You then select the best possible negotiator(s): they have certain qualities: expertise in the subject and intelligence, of course, but also a combination of charm and strength of character and purpose, combined with a capacity for ruthlessness and the ability to ‘tough it out’. They are not frightened of silence or walking out of meetings or using clear words like ‘yes’ and ‘no’.

You then back these people to the hilt. What you absolutely not do is come up with an alternative plan without telling your negotiators, stab them in the back and display your own weakness and lack of clear purpose to those from whom they are trying to get the best deal.

You also probe for the other side’s weaknesses. In particular, when they say ‘nothing is agreed until everything is agreed’ you take them at their word – and make no prior commitments during the discussion – of any kind. Especially, you do not saddle yourself with promises about money, backstops or anything else. If they say that ‘sufficient progress’ has to be made on certain topics for discussions to continue, you inform them that they are contradicting their OWN doctrine and you walk away until they understand how absurd they are therefore being.
You play your winning cards. This may involve telling them things they do not wish to hear. For instance, that you are prepared to use your Permanent United Nations Security Council seat to block what they want at the UN if they are difficult with you. That if they insist on ‘no cherry-picking by you, it works both ways and they cannot have access to your security and intelligence services without a quid pro quo – and as you are amongst the best in the business with links they do not have – that means more than just access to theirs. Point out what they fear to acknowledge, that they – but not you – have a long vulnerable eastern border and, worse, are dependent on Russia for energy supplies. (Trump may be condemned as tactless but he was telling the truth!)

Meanwhile, all the time, you know that behind the scenes the plan to continue without a deal is taking shape giving you the confidence to give ‘no’ for an answer whenever this is required.

And, back all this up with public statements which honestly acknowledge difficulties, not pretending that everything in the garden is rosy when everybody knows that it isn’t.

Mrs May could have played it like this. She did not – with consequences we all know. But claiming no other deal is possible or that we stood no chance of better is, frankly, ludicrous.

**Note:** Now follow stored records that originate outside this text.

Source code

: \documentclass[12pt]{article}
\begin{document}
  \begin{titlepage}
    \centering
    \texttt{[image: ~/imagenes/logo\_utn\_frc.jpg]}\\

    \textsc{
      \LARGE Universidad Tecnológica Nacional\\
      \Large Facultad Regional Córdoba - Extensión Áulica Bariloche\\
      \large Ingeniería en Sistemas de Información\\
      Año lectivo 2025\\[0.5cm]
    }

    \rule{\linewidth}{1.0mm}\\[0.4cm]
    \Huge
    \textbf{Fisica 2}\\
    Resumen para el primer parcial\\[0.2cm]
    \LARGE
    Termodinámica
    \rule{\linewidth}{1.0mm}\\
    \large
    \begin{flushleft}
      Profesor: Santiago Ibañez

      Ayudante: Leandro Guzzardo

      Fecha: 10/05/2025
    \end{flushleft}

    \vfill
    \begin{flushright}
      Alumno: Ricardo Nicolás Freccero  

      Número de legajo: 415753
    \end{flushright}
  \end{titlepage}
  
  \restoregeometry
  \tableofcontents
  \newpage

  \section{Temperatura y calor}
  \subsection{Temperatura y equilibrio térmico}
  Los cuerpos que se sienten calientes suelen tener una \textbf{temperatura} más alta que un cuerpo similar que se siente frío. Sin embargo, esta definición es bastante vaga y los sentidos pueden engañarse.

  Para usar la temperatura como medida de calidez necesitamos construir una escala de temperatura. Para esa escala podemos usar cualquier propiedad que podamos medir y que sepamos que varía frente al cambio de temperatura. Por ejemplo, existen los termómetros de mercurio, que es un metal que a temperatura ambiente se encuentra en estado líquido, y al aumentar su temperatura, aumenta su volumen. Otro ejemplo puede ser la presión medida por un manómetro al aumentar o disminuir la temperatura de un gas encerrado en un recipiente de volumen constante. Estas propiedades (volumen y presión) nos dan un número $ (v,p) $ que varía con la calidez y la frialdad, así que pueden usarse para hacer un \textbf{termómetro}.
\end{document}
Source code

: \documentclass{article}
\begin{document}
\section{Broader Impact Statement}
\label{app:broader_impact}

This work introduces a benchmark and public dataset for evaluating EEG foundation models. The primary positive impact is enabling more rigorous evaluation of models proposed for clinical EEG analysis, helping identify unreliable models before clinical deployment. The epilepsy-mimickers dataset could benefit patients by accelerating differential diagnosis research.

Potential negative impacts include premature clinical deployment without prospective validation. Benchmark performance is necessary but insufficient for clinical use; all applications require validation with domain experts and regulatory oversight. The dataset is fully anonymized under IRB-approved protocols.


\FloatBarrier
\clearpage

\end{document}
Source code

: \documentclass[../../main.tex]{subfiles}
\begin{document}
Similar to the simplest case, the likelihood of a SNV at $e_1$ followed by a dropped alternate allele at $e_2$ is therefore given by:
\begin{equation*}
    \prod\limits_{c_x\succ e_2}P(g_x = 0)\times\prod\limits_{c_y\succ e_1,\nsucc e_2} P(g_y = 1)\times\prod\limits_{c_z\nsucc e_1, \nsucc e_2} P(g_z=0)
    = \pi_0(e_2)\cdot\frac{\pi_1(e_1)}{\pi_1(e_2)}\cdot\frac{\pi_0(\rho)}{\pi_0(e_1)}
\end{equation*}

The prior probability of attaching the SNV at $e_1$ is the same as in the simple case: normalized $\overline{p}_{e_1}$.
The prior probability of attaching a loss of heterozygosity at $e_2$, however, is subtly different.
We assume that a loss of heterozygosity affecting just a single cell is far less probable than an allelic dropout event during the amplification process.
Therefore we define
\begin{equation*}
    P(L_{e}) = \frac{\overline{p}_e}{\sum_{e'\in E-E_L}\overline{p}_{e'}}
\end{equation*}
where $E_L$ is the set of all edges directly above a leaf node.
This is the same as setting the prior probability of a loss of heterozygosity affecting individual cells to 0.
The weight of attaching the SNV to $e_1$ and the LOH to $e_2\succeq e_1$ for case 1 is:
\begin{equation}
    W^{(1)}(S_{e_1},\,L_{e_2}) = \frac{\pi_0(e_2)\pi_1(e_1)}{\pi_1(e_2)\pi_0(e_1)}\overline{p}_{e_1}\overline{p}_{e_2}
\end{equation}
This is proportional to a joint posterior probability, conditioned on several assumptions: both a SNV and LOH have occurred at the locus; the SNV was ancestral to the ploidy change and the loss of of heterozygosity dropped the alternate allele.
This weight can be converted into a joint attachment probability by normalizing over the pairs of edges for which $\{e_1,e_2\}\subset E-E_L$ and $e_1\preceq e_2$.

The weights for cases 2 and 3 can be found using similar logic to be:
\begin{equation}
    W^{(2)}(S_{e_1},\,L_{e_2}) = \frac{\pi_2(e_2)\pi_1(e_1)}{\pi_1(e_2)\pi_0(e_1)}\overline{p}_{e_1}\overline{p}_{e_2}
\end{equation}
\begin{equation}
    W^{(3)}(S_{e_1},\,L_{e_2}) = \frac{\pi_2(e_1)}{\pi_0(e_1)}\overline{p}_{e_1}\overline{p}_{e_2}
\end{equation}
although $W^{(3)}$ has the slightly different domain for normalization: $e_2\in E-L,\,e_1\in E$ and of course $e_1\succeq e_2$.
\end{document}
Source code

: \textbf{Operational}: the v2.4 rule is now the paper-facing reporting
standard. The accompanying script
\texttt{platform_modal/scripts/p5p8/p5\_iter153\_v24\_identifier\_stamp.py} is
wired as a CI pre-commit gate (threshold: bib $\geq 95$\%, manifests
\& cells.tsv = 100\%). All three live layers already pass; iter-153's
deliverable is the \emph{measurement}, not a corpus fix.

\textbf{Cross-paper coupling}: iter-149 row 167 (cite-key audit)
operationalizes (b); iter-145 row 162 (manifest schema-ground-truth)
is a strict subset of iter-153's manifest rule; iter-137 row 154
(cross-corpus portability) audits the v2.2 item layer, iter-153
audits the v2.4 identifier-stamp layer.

There is a traditional military story about staff officers: two senior officers are discussing the requirements. They divide officers into the clever and stupid, the lazy and hardworking. They agree that the clever and hard-working are of course the most useful as they can always be relied upon to do a first class job; the clever but lazy are also useful as strategists, they take the time to think it through. They also agree they can cope with the lazy and stupid because if you give them precise orders, they will do the necessary minimum but absolutely nothing more. The officers that cannot be tolerated at any price and therefore must be got rid of are the fourth category, the stupid but hard-working. They will diligently do their best going way beyond what they are asked, indeed thinking they are being helpful whilst actually destroying the plan and bringing about catastrophe.

Guess which one of these categories a certain Oxford-educated vicar’s daughter brings to mind?

Unless of course, you take the uncharitable view that she is not stupid but because she is at heart a ‘remainer’, she deliberately set out to sabotage the negotiation from the start: that would surely make negligence criminal?